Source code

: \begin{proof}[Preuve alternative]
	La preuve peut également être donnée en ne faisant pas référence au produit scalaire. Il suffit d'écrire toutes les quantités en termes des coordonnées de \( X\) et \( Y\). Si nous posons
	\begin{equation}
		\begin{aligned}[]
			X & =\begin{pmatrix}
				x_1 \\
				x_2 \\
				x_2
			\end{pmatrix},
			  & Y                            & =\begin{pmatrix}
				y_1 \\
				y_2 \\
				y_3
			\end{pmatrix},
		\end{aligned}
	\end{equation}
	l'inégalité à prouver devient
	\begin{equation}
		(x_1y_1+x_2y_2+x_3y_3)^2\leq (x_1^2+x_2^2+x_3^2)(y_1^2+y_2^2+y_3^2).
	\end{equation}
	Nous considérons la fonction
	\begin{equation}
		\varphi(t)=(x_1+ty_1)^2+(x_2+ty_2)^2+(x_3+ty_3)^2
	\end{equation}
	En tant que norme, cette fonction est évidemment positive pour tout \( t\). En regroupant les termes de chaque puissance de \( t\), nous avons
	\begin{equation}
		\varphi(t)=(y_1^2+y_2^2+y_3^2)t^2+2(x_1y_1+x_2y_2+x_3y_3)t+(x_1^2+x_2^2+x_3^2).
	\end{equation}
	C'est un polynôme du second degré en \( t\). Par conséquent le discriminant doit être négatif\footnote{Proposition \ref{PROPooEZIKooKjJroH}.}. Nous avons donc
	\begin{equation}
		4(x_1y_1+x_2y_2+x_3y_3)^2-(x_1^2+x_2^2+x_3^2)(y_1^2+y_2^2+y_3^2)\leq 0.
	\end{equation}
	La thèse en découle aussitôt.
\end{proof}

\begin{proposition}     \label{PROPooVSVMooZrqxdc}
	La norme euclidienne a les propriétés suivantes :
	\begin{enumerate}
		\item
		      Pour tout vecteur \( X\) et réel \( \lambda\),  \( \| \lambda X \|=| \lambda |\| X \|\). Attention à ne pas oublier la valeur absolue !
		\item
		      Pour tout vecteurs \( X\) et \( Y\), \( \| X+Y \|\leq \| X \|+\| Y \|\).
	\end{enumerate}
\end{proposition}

-.-.-

▶ **Directions**: From the line holding "La norme euclidienne" through the last line above, reproduce each line exactly and add nothing.

▶ **Answer for this exercise**:
	La norme euclidienne a les propriétés suivantes :
	\begin{enumerate}
		\item
		      Pour tout vecteur \( X\) et réel \( \lambda\),  \( \| \lambda X \|=| \lambda |\| X \|\). Attention à ne pas oublier la valeur absolue !
		\item
		      Pour tout vecteurs \( X\) et \( Y\), \( \| X+Y \|\leq \| X \|+\| Y \|\).
	\end{enumerate}
\end{proposition}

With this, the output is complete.